Jika Anak Anda Normal, sebaiknya Anda...
 JANGAN PARANOID. Memberikan anak Anda yang normal belajar satu atap denga anak berkebutuhan khusus sama sekali tidak merugikan. Keadaan itu justru membantu Anda menanamkan sifat-sifat terpuji kepada anak.
 MERINGANKAN BEBAN ORANG TUA ANAK BERKEBUTUHAN KHUSUS. Bercakap-cakap dengan orang tua yang anaknya menderita autisme ketika menjemput anak Anda pulang, membuktikan bahwa Anda tidak memandang rendah orang lain dan itu amat membantu.
 MEMBERI PENGERTIAN KEPADA ANAK. Sikap anak di sekolah tentunya dipengaruhi oleh nilai-nilai yang di tanamkan di rumah. Karena itu, terulah ingatkan anak Anda untuk bersikap baik terhadap siapapun di sekolah. Dan, jangan lupa, Anda juga harus memberi contoh sikap toleransi karena anak adalah peniru ulung.
 LEBIH BERSYUKUR. Kesempatan berinteraksi dena orang tua dengan anak berkebutuhan khusus bisa membuat Anda labih bersyukur dengan keadaan anak Anda. Membesarkan anak berkebutuhan khusus jelas tak mudah dan memerlukan kesabaran ekstra. Petik hikmahnya dari kesempatan itu dan jadikan sebagai pengalaman yang semakin mendekatkan Anda dengan buah hati.

Jika Anak Anda Berkebutuhan Khusus, sebaiknya Anda...
MEMAHAMI ANAK. Tahu betul di mana kekurangan dan kekuatan anak Anda. Jangan menaruh harapan yang melebihi kemampuan anak karena ia bisa merasa terbebani dengan target tang Anda patok.
MENERUSKAN PELAJARAN YANG DIDAPAT ANAK DI SEKOLAH. “Jam sekolah hanya sebentar, anak paling banyak menghabiskna waktunya di rumah,” kata Wati. Karena itu, anak bisa berkembang optimal jika orang tua meneruskan materi yang diberikan di sekolah. “Murid saya yang menderita keterbelakangan mental maju pesat karena ibunya telaten. Dia sekarang sudah bsai menulis berkat ibunya yang tidak pernah lelah mengulang pelajaran ketika di rumah, “ ujarnya.

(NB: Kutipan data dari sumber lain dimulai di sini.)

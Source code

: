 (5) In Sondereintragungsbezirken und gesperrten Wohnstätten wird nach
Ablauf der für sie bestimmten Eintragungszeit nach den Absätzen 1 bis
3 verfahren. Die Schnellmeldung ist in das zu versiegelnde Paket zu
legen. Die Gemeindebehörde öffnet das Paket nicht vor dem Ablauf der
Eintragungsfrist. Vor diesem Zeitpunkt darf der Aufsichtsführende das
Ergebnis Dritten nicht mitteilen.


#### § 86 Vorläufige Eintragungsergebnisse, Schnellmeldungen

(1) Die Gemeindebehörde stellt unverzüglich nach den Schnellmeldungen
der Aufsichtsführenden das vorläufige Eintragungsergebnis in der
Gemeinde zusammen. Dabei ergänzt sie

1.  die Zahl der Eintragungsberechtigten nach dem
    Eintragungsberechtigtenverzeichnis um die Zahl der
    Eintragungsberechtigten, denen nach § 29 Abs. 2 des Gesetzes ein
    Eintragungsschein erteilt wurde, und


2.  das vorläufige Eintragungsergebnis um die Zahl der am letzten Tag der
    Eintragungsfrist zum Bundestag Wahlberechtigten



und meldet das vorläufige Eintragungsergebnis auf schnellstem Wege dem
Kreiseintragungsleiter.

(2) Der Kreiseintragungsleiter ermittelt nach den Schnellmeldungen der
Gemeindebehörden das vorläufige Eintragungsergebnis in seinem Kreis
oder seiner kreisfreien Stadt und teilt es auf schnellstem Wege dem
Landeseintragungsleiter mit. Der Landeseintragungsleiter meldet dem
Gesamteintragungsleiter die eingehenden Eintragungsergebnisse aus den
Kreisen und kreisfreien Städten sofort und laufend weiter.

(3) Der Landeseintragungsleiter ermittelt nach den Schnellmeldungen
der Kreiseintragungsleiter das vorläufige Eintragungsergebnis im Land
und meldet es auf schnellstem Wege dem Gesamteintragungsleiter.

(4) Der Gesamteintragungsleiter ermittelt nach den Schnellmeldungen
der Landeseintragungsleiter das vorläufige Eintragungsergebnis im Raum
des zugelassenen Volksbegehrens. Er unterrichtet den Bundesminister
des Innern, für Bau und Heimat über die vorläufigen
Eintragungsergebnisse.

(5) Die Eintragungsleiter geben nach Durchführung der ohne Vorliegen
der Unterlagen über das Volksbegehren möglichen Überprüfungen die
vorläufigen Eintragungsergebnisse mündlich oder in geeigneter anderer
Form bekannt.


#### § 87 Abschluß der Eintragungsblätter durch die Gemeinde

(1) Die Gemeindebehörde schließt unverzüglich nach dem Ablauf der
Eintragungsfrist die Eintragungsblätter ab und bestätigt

JAGA HUBUNGAN BAIK DENGAN SEKOLAH. Komunikasi dengan pengajar dan menajemen sekolah harus dijaga agar Anda dapat mengetahui perkembangan anak, punya kesempatan memberi dan menerima masukan.

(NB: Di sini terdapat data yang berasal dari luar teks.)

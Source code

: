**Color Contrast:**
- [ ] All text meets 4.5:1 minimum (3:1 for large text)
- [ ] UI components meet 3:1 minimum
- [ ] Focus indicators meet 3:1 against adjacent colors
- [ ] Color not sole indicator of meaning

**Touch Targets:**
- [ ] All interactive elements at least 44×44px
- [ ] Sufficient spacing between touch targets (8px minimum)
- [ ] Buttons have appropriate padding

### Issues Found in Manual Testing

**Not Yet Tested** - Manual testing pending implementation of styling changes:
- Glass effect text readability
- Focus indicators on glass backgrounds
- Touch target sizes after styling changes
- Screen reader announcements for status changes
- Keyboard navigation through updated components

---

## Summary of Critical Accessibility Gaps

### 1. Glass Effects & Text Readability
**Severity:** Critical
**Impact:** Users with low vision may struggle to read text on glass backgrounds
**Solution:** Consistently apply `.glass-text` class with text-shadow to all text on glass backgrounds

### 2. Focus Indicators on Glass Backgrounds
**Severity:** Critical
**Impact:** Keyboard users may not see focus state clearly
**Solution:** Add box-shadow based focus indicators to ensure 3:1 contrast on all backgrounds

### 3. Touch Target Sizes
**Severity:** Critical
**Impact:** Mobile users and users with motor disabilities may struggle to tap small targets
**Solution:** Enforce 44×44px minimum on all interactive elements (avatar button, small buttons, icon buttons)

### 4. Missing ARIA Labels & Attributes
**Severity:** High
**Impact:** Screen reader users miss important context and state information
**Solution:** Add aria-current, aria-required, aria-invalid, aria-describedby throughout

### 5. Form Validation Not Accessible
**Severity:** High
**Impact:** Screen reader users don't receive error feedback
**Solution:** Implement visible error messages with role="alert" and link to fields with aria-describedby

JANGAN JADIKAN SEKOLAH TEMPAT PENITIPAN ANAK. Keikutsertaan Anda dalam kegiatan pembelajaran akan membawa dampak yang sangat positif. Partisipasi Anda bisa diwujudkan dengan menyumbangkan gagasan dalam berbagai kegiatan sekolah, menjadi donatur, atau mulailah dengan hal-hal yang tampaknya sepele, seperti mendampingi anak ketika ia ambil bagian dalam acara yang diadakan di sekolah.
JANGAN MEMBANDINGKAN ANAK ANDA DENGAN TEMAN SEBAYANYA. Kalimat seperti, “Tuh, si Andi saja bisa, kenapa kamu tidak? Padahal kalian kan satu kelas,” bisa menyakiti anak Anda. Lebih jauh lgai, perkataan tersebut bisa mematahkan semangat membuat anak merasa minder, dan enggan bersosilisasi.
BERI SI KECIL PUJIAN. Sekecil apapun kemajuan yang dibuat anak, hargai usahanya. Beri dia pujian atas prestasinya dan umumkan di depan seluruh anggota keluarga. Penghargaan Anda akan memacu semangatnya untuk terus belajar.